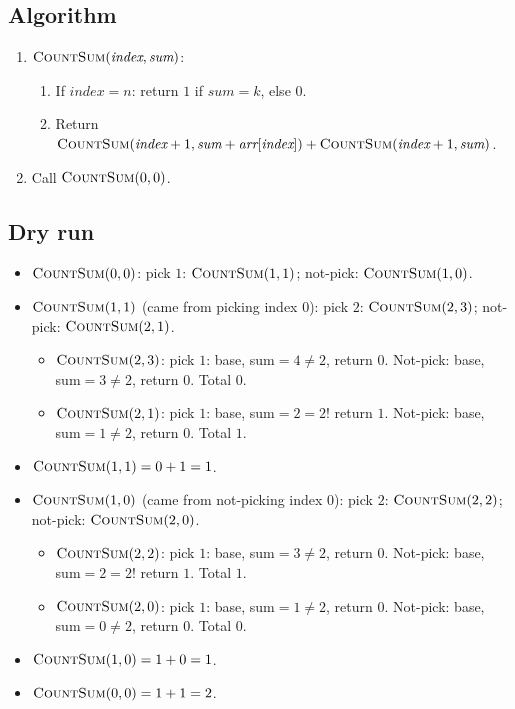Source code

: \subsection*{Algorithm}

\begin{enumerate}
  \item $\textsc{CountSum}(\textit{index}, \textit{sum})$:
  \begin{enumerate}
    \item If $\textit{index} = n$: return $1$ if $\textit{sum}=k$, else
          $0$.
    \item Return $\textsc{CountSum}(\textit{index}+1, \textit{sum} +
          \textit{arr}[\textit{index}]) +
          \textsc{CountSum}(\textit{index}+1, \textit{sum})$.
  \end{enumerate}
  \item Call $\textsc{CountSum}(0,0)$.
\end{enumerate}

\subsection*{Dry run}


\begin{itemize}
  \item $\textsc{CountSum}(0,0)$: pick $1$:
        $\textsc{CountSum}(1,1)$; not-pick: $\textsc{CountSum}(1,0)$.
  \item $\textsc{CountSum}(1,1)$ (came from picking index $0$): pick
        $2$: $\textsc{CountSum}(2,3)$; not-pick:
        $\textsc{CountSum}(2,1)$.
  \begin{itemize}
    \item $\textsc{CountSum}(2,3)$: pick $1$: base, sum$=4\ne2$,
          return $0$. Not-pick: base, sum$=3\ne2$, return $0$. Total
          $0$.
    \item $\textsc{CountSum}(2,1)$: pick $1$: base, sum$=2=2$! return
          $1$. Not-pick: base, sum$=1\ne2$, return $0$. Total $1$.
  \end{itemize}
  \item $\textsc{CountSum}(1,1)=0+1=1$.
  \item $\textsc{CountSum}(1,0)$ (came from not-picking index $0$):
        pick $2$: $\textsc{CountSum}(2,2)$; not-pick:
        $\textsc{CountSum}(2,0)$.
  \begin{itemize}
    \item $\textsc{CountSum}(2,2)$: pick $1$: base, sum$=3\ne2$,
          return $0$. Not-pick: base, sum$=2=2$! return $1$. Total $1$.
    \item $\textsc{CountSum}(2,0)$: pick $1$: base, sum$=1\ne2$,
          return $0$. Not-pick: base, sum$=0\ne2$, return $0$. Total
          $0$.
  \end{itemize}
  \item $\textsc{CountSum}(1,0)=1+0=1$.
  \item $\textsc{CountSum}(0,0)=1+1=2$.
\end{itemize}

---------------

TASK ITEM ▸
Your answer should be every line above that contains the word "Total".

SOLUTION ▸
          return $0$. Not-pick: base, sum$=3\ne2$, return $0$. Total
          $1$. Not-pick: base, sum$=1\ne2$, return $0$. Total $1$.
          return $0$. Not-pick: base, sum$=2=2$! return $1$. Total $1$.
          return $0$. Not-pick: base, sum$=0\ne2$, return $0$. Total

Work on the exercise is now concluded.